Cambios de estado de los ángeles en el Cielo

154. Por cambios del estado de los ángeles se entiende sus cambios con respecto al amor y a la fe, y por consiguiente a la sabiduría y a la inteligencia, es decir con respecto al estado de su vida. Estado se dice de la vida y lo que pertenece a la vida, y siendo la vida de los ángeles la vida del amor y de la fe, y por consiguiente de la sabiduría e inteligencia, se dice con respecto a ellos estados, y se llaman estados del amor y de la fe, así como estados de la sabiduría y de la inteligencia. Explicaremos ahora de que manera estos estados mudan en los ángeles.

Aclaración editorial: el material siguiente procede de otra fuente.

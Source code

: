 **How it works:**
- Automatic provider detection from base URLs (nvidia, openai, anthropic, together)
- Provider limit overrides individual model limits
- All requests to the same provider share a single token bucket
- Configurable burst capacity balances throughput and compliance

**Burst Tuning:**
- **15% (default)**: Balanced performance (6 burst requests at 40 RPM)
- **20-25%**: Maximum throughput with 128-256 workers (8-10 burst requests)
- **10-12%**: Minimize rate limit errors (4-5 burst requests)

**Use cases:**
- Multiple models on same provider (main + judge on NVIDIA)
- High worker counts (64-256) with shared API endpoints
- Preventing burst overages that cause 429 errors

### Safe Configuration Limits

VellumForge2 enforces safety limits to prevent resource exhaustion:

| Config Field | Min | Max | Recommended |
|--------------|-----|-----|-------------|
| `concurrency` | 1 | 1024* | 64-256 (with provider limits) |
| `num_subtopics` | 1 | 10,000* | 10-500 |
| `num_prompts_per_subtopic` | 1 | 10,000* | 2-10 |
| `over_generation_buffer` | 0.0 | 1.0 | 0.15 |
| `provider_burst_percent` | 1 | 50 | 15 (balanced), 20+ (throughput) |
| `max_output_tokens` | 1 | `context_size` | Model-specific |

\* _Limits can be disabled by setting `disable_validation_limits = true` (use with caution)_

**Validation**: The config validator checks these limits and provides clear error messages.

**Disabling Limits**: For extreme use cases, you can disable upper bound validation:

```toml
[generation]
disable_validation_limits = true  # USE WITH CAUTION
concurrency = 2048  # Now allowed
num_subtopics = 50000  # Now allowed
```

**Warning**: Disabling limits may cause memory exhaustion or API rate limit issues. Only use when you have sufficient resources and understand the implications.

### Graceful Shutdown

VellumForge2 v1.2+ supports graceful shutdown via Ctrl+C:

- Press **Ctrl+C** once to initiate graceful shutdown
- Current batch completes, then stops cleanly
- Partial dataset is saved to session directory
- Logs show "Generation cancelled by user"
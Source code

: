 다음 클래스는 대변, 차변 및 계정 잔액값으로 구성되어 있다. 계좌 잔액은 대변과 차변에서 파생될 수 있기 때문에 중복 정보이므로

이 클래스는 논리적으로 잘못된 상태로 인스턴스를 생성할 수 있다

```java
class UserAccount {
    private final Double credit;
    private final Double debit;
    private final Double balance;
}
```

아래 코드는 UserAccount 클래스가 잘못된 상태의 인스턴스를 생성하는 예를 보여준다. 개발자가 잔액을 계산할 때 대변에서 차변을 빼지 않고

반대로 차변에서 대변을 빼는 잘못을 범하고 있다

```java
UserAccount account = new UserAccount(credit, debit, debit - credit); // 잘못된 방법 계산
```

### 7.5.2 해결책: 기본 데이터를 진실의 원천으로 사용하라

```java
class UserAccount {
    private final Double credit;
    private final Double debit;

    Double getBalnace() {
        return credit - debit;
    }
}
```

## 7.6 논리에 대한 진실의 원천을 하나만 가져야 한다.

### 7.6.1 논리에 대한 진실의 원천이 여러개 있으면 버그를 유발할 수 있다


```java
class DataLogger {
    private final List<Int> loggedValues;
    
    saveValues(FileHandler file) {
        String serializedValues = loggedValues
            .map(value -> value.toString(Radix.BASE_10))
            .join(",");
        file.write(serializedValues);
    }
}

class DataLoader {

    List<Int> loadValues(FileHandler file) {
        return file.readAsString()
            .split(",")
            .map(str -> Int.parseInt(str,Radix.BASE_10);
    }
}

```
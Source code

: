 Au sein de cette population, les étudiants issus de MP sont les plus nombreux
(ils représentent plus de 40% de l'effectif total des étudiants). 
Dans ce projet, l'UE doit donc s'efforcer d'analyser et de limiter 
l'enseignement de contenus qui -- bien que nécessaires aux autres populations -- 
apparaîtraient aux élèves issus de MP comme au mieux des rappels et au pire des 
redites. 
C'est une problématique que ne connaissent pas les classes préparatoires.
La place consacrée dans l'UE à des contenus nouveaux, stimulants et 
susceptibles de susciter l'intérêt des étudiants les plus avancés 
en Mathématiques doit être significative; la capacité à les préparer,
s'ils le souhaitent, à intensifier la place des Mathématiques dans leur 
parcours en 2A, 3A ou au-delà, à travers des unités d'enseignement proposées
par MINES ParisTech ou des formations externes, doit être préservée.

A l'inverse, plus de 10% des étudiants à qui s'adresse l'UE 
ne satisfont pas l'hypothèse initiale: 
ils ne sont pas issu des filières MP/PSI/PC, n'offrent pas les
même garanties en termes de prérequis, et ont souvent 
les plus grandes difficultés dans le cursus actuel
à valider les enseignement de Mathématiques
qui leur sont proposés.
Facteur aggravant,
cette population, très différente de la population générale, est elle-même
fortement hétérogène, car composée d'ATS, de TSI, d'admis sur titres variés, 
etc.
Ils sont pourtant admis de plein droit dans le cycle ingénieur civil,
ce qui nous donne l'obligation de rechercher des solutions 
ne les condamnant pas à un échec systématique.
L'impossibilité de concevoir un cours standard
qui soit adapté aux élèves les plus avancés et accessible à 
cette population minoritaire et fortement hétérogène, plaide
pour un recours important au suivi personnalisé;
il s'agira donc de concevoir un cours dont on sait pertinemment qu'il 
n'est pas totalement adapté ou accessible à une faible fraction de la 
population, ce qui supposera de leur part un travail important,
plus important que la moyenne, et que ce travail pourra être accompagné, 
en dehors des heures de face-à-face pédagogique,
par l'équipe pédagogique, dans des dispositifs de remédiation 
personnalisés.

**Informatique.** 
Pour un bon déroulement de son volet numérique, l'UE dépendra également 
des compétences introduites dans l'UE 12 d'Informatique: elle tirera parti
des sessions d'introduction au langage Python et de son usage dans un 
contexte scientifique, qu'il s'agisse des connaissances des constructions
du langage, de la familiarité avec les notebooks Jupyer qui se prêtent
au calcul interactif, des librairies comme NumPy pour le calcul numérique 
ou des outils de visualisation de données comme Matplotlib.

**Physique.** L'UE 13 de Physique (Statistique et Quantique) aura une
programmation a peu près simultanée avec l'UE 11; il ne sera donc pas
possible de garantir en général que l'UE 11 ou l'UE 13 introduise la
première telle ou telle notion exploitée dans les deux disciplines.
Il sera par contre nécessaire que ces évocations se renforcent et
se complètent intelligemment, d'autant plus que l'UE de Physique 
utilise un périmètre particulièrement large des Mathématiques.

155. Los ángeles no se hallan constantemente en el mismo estado con respecto al amor, y por consiguiente tampoco con respecto a la sabiduría, porque toda su sabiduría procede del amor y es conforme a este. Ora se hallan en un estado de amor muy intenso, ora en un estado de amor menos intenso; este disminuye por grados desde su máximo hasta su mínimo; cuando se hallan en el máximo grado de su amor se hallan en la luz y en el calor de su vida, o sea en su esplendor y en su goce; cuando se hallan en su mínimo grado están en sombra y frío o sea en su oscuridad y sinsabor: desde el último grado vuelven a subir al primero, y así sucesivamente; estas alternaciones se verifican por orden sucesivo, una tras otra, con variación. Estos estados se siguen como las variaciones del estado de luz y sombra, de calor y frío, o como la mañana, el mediodía, la tarde y la noche de cada día en el mundo; con variación constante durante el año; también corresponden, la mañana al estado de su amor en claridad; el mediodía al estado de su sabiduría en claridad, la tarde al estado de su amor en sombra, y la noche al estado de absoluta carencia de amor y sabiduría; pero sépase que no hay correspondencia entre la noche y el estado de vida de aquellos que están en el cielo, pero hay correspondencia entre este estado y el dilúculo que precede a la mañana; la noche tiene correspondencia con los que están en el infierno. Es a causa de esta correspondencia que en el Verbo días y años significan estados de vida en general; calor y luz amor y sabiduría; la mañana el primero y sumo grado del amor; el mediodía sabiduría en su luz; la tarde sabiduría en su sombra; el dilúculo el crepúsculo que precede a la mañana; la noche, por el contrario, privación del amor y de la sabiduría.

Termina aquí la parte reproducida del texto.